This proposal is a renewal application for HL-45136. The longterm goal of the applicant is to elucidate the control of alveolar epithelial injury/repair and its anomolies that lead to lung fibrosis. In past award periods, the P.I. demonstrated that angiotensin II (ANGII) is a potent inducer of apoptosis in alveolar epithelial cells (AECs) and that de novo synthesis of ANGII by AECs, i.e. from its precursor angiotensinogen (ANGEN), is required for apoptosis in response to FasLigand, TNF-alpha, bleomycin (BLEO) or amiodarone (AMIO). In the most recent award period the P.I. has demonstrated that ANGEN gene transcription in AECs is induced by AP-1 family transcription factors acting at the core promoter and upstream sequences.

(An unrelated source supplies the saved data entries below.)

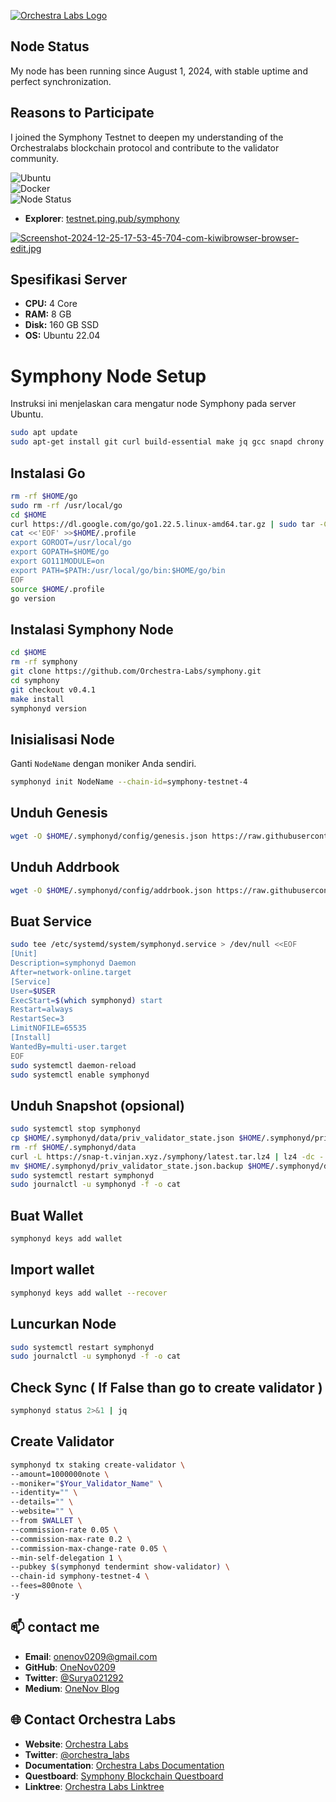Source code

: [![Orchestra Labs Logo](https://i.postimg.cc/3N0qt7Jd/images.jpg)](https://postimg.cc/64wzQkZX)


## Node Status
My node has been running since August 1, 2024, with stable uptime and perfect synchronization.

## Reasons to Participate
I joined the Symphony Testnet to deepen my understanding of the Orchestralabs blockchain protocol and contribute to the validator community.

![Ubuntu](https://img.shields.io/badge/Ubuntu-22.04-orange)  
![Docker](https://img.shields.io/badge/Tool-Docker-blue)  
![Node Status](https://img.shields.io/badge/Node%20Status-Active-brightgreen)

- **Explorer**: [testnet.ping.pub/symphony](https://testnet.ping.pub/symphony/staking/symphonyvaloper1cjdxm4urpdp42un8xjsdx6469h3nlx26smxv50)

[![Screenshot-2024-12-25-17-53-45-704-com-kiwibrowser-browser-edit.jpg](https://i.postimg.cc/QxX0K485/Screenshot-2024-12-25-17-53-45-704-com-kiwibrowser-browser-edit.jpg)](https://postimg.cc/s1NptJZD)

## Spesifikasi Server
- **CPU:** 4 Core  
- **RAM:** 8 GB  
- **Disk:** 160 GB SSD  
- **OS:** Ubuntu 22.04

# Symphony Node Setup

Instruksi ini menjelaskan cara mengatur node Symphony pada server Ubuntu.

```bash
sudo apt update
sudo apt-get install git curl build-essential make jq gcc snapd chrony lz4 tmux unzip bc -y
```

## Instalasi Go

```bash
rm -rf $HOME/go
sudo rm -rf /usr/local/go
cd $HOME
curl https://dl.google.com/go/go1.22.5.linux-amd64.tar.gz | sudo tar -C/usr/local -zxvf -
cat <<'EOF' >>$HOME/.profile
export GOROOT=/usr/local/go
export GOPATH=$HOME/go
export GO111MODULE=on
export PATH=$PATH:/usr/local/go/bin:$HOME/go/bin
EOF
source $HOME/.profile
go version
```

## Instalasi Symphony Node

```bash
cd $HOME
rm -rf symphony
git clone https://github.com/Orchestra-Labs/symphony.git
cd symphony
git checkout v0.4.1
make install
symphonyd version
```

## Inisialisasi Node

Ganti `NodeName` dengan moniker Anda sendiri.

```bash
symphonyd init NodeName --chain-id=symphony-testnet-4
```

## Unduh Genesis

```bash
wget -O $HOME/.symphonyd/config/genesis.json https://raw.githubusercontent.com/Orchestra-Labs/symphony/refs/heads/main/networks/symphony-testnet-4/genesis.json
```

## Unduh Addrbook

```bash
wget -O $HOME/.symphonyd/config/addrbook.json https://raw.githubusercontent.com/vinjan23/Testnet.Guide/refs/heads/main/Symphony/addrbook.json
```

## Buat Service

```bash
sudo tee /etc/systemd/system/symphonyd.service > /dev/null <<EOF
[Unit]
Description=symphonyd Daemon
After=network-online.target
[Service]
User=$USER
ExecStart=$(which symphonyd) start
Restart=always
RestartSec=3
LimitNOFILE=65535
[Install]
WantedBy=multi-user.target
EOF
sudo systemctl daemon-reload
sudo systemctl enable symphonyd
```

## Unduh Snapshot (opsional)

```bash
sudo systemctl stop symphonyd
cp $HOME/.symphonyd/data/priv_validator_state.json $HOME/.symphonyd/priv_validator_state.json.backup
rm -rf $HOME/.symphonyd/data
curl -L https://snap-t.vinjan.xyz./symphony/latest.tar.lz4 | lz4 -dc - | tar -xf - -C $HOME/.symphonyd
mv $HOME/.symphonyd/priv_validator_state.json.backup $HOME/.symphonyd/data/priv_validator_state.json
sudo systemctl restart symphonyd
sudo journalctl -u symphonyd -f -o cat
```

## Buat Wallet

```bash
symphonyd keys add wallet
```

## Import wallet

```bash
symphonyd keys add wallet --recover
```


## Luncurkan Node

```bash
sudo systemctl restart symphonyd
sudo journalctl -u symphonyd -f -o cat
```

## Check Sync ( If False than go to create validator )

```bash
symphonyd status 2>&1 | jq
```

## Create Validator

```bash
symphonyd tx staking create-validator \
--amount=1000000note \
--moniker="$Your_Validator_Name" \
--identity="" \
--details="" \
--website="" \
--from $WALLET \
--commission-rate 0.05 \
--commission-max-rate 0.2 \
--commission-max-change-rate 0.05 \
--min-self-delegation 1 \
--pubkey $(symphonyd tendermint show-validator) \
--chain-id symphony-testnet-4 \
--fees=800note \
-y
```

## 📫 contact me

- **Email**: [onenov0209@gmail.com](mailto:onenov0209@gmail.com)
- **GitHub**: [OneNov0209](https://github.com/OneNov0209)
- **Twitter**: [@Surya021292](https://x.com/Surya021292)
- **Medium**: [OneNov Blog](https://medium.com/@OneNov02)

## 🌐 Contact Orchestra Labs

- **Website**: [Orchestra Labs](https://orchestralabs.org/)
- **Twitter**: [@orchestra_labs](https://x.com/orchestra_labs)
- **Documentation**: [Orchestra Labs Documentation](https://orchestralabs.org/documentation)
- **Questboard**: [Symphony Blockchain Questboard](https://zealy.io/cw/symphonyblockchain/questboard/sprints)
- **Linktree**: [Orchestra Labs Linktree](https://linktr.ee/OrchestraLabs)
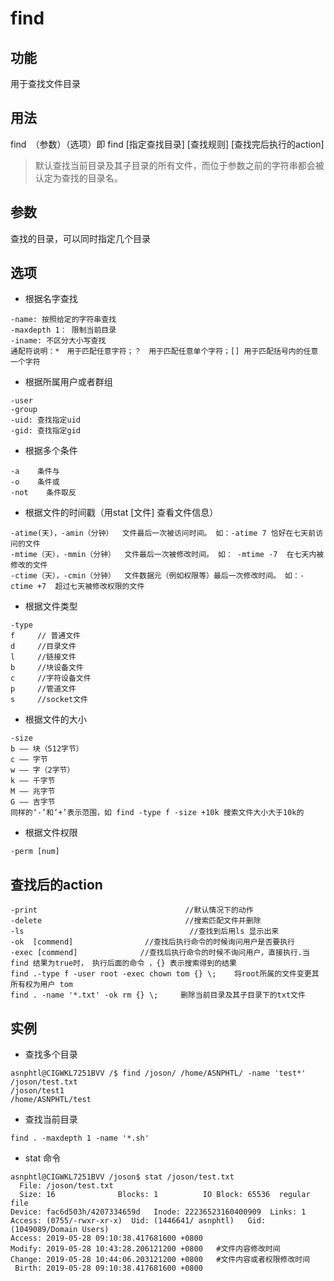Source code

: # find

## 功能

用于查找文件目录

## 用法

find　（参数）（选项）即 find  [指定查找目录]  [查找规则]  [查找完后执行的action]
> 默认查找当前目录及其子目录的所有文件，而位于参数之前的字符串都会被认定为查找的目录名。

## 参数

查找的目录，可以同时指定几个目录

## 选项

- 根据名字查找

```shell
-name: 按照给定的字符串查找
-maxdepth 1： 限制当前目录
-iname: 不区分大小写查找
通配符说明：*　用于匹配任意字符；？　用于匹配任意单个字符；[] 用于匹配括号内的任意一个字符
```

- 根据所属用户或者群组

```shell
-user
-group
-uid: 查找指定uid
-gid: 查找指定gid
```

- 根据多个条件

```shell
-a    条件与
-o    条件或
-not    条件取反
```

- 根据文件的时间戳（用stat [文件] 查看文件信息）

```shell
-atime(天)，-amin（分钟）  文件最后一次被访问时间。 如：-atime 7 恰好在七天前访问的文件
-mtime（天），-mmin（分钟）  文件最后一次被修改时间。 如： -mtime -7  在七天内被修改的文件
-ctime（天），-cmin（分钟）  文件数据元（例如权限等）最后一次修改时间。 如：-ctime +7  超过七天被修改权限的文件
```

- 根据文件类型

```shell
-type
f     // 普通文件
d     //目录文件
l     //链接文件
b     //块设备文件
c     //字符设备文件
p     //管道文件
s     //socket文件
```

- 根据文件的大小

```shell
-size
b —— 块（512字节）
c —— 字节
w —— 字（2字节）
k —— 千字节
M —— 兆字节
G —— 吉字节
同样的‘-’和‘+’表示范围，如 find -type f -size +10k 搜索文件大小大于10k的
```

- 根据文件权限

```shell
-perm [num]
 ```

## 查找后的action

```shell
-print                                 //默认情况下的动作
-delete                                //搜索匹配文件并删除
-ls                                     //查找到后用ls 显示出来
-ok  [commend]                //查找后执行命令的时候询问用户是否要执行
-exec [commend]              //查找后执行命令的时候不询问用户，直接执行.当 find 结果为true时， 执行后面的命令 ，{} 表示搜索得到的结果
find .-type f -user root -exec chown tom {} \;    将root所属的文件变更其所有权为用户 tom
find . -name '*.txt' -ok rm {} \;     删除当前目录及其子目录下的txt文件
```

## 实例

- 查找多个目录

```shell
asnphtl@CIGWKL7251BVV /$ find /joson/ /home/ASNPHTL/ -name 'test*'
/joson/test.txt
/joson/test1
/home/ASNPHTL/test
```

- 查找当前目录
```shell
find . -maxdepth 1 -name '*.sh'
```

- stat 命令

```shell
asnphtl@CIGWKL7251BVV /joson$ stat /joson/test.txt
  File: /joson/test.txt
  Size: 16              Blocks: 1          IO Block: 65536  regular file
Device: fac6d503h/4207334659d   Inode: 22236523160400909  Links: 1
Access: (0755/-rwxr-xr-x)  Uid: (1446641/ asnphtl)   Gid: (1049089/Domain Users)
Access: 2019-05-28 09:10:38.417681600 +0800
Modify: 2019-05-28 10:43:28.206121200 +0800   #文件内容修改时间
Change: 2019-05-28 10:44:06.203121200 +0800   #文件内容或者权限修改时间
 Birth: 2019-05-28 09:10:38.417681600 +0800
```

Newer suggest this regulation also requires JNK and PARP-1. Additional recent preliminary studies suggest that the enzyme ACE-2, one of the peptidases that degrades ANGII, inhibits AEC apoptosis and lung fibrosis by a) limiting the accumulation of ANGII, and b) by producing from it the inhibitory peptide ANG1-7, which antagonizes the effect of ANGII. Moreover, mouse AECs in culture were found to express mas, the receptor for ANG1-7. The present proposal plans to extend these observations through four Specific Aims.

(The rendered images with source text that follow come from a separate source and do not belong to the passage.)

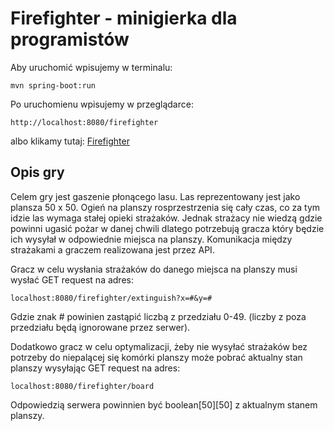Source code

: # Firefighter - minigierka dla programistów

Aby uruchomić wpisujemy w terminalu:
```
mvn spring-boot:run
```

Po uruchomienu wpisujemy w przeglądarce:
```
http://localhost:8080/firefighter
```

albo klikamy tutaj: [Firefighter](http://localhost:8080/firefighter)

## Opis gry
Celem gry jest gaszenie płonącego lasu. Las reprezentowany jest jako plansza 50 x 50.
Ogień na planszy rosprzestrzenia się cały czas, co za tym idzie las wymaga stałej opieki strażaków.
Jednak strażacy nie wiedzą gdzie powinni ugasić pożar w danej chwili dlatego potrzebują gracza który będzie ich wysyłał w odpowiednie miejsca na planszy.
Komunikacja między strażakami a graczem realizowana jest przez API.

Gracz w celu wysłania strażaków do danego miejsca na planszy musi wysłać GET request na adres:
```
localhost:8080/firefighter/extinguish?x=#&y=#
```
Gdzie znak # powinien zastąpić liczbą z przedziału 0-49. (liczby z poza przedziału będą ignorowane przez serwer).

Dodatkowo gracz w celu optymalizacji, żeby nie wysyłać strażaków bez potrzeby do niepalącej się komórki planszy może pobrać aktualny stan planszy wysyłając GET request na adres:
```
localhost:8080/firefighter/board
```
Odpowiedzią serwera powinnien być boolean[50][50] z aktualnym stanem planszy.




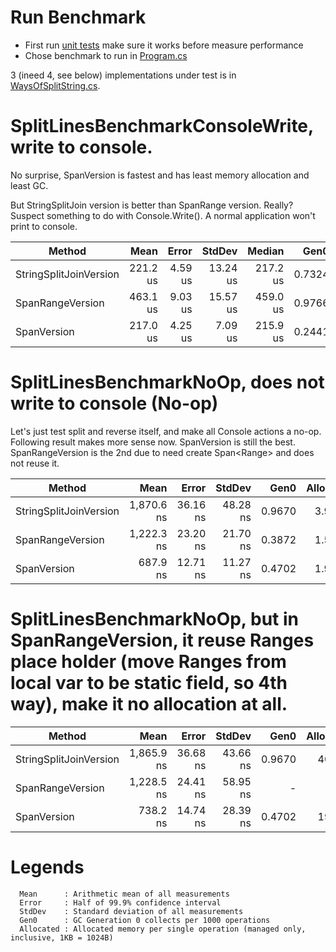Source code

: # Run Benchmark 

- First run [unit tests](SplitStringTest/StringSplitTest1.cs)  make sure it works before measure performance
- Chose benchmark to run in [Program.cs](BenchMark/Program.cs)

3 (ineed 4, see below) implementations under test is in [WaysOfSplitString.cs](SplitStringLib/WaysOfSplitString.cs).  


# SplitLinesBenchmarkConsoleWrite, write to console.  

No surprise, SpanVersion is fastest and has least memory allocation and least GC.

But StringSplitJoin version is better than SpanRange version. Really? Suspect something to do with Console.Write(). A normal application won't print to console. 

| Method                 | Mean     | Error   | StdDev   | Median   | Gen0   | Allocated |
|----------------------- |---------:|--------:|---------:|---------:|-------:|----------:|
| StringSplitJoinVersion | 221.2 us | 4.59 us | 13.24 us | 217.2 us | 0.7324 |   3.95 KB |
| SpanRangeVersion       | 463.1 us | 9.03 us | 15.57 us | 459.0 us | 0.9766 |   4.07 KB |
| SpanVersion            | 217.0 us | 4.25 us |  7.09 us | 215.9 us | 0.2441 |   1.92 KB |


# SplitLinesBenchmarkNoOp, does not write to console (No-op)  

Let's just test split and reverse itself, and make all Console actions a no-op. 
Following result makes more sense now. SpanVersion is still the best. SpanRangeVersion is the 2nd due to need create Span&lt;Range&gt; and does not reuse it. 

| Method                 | Mean       | Error    | StdDev   | Gen0   | Allocated |
|----------------------- |-----------:|---------:|---------:|-------:|----------:|
| StringSplitJoinVersion | 1,870.6 ns | 36.16 ns | 48.28 ns | 0.9670 |   3.95 KB |
| SpanRangeVersion       | 1,222.3 ns | 23.20 ns | 21.70 ns | 0.3872 |   1.59 KB |
| SpanVersion            |   687.9 ns | 12.71 ns | 11.27 ns | 0.4702 |   1.92 KB |


# SplitLinesBenchmarkNoOp, but in SpanRangeVersion, it reuse Ranges place holder (move Ranges from local var to be static field, so 4th way), make it no allocation at all.
| Method                 | Mean       | Error    | StdDev   | Gen0   | Allocated |
|----------------------- |-----------:|---------:|---------:|-------:|----------:|
| StringSplitJoinVersion | 1,865.9 ns | 36.68 ns | 43.66 ns | 0.9670 |    4048 B |
| SpanRangeVersion       | 1,228.5 ns | 24.41 ns | 58.95 ns |      - |         - |
| SpanVersion            |   738.2 ns | 14.74 ns | 28.39 ns | 0.4702 |    1968 B |

 # Legends  

```
  Mean      : Arithmetic mean of all measurements
  Error     : Half of 99.9% confidence interval
  StdDev    : Standard deviation of all measurements
  Gen0      : GC Generation 0 collects per 1000 operations
  Allocated : Allocated memory per single operation (managed only, inclusive, 1KB = 1024B)
```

In Aim 1, the molecular control of ANGEN gene expression by AECs will be studied further with a human ANGEN promoter-luciferase reporter, site-directed mutagenesis, mass spectrometry and CHIP assay.
Aim 2 will use ACE-2 knockdown and overexpression strategies for manipulating ACE-2 in mice to elucidate its role in lung fibrogenesis.
In Aim 3, the mouse AEC cell line MLE-12 will be used to elucidate the role(s) of ACE-2 in regulating autocrine production of ANGII and apoptosis, under both basal and stimulated conditions.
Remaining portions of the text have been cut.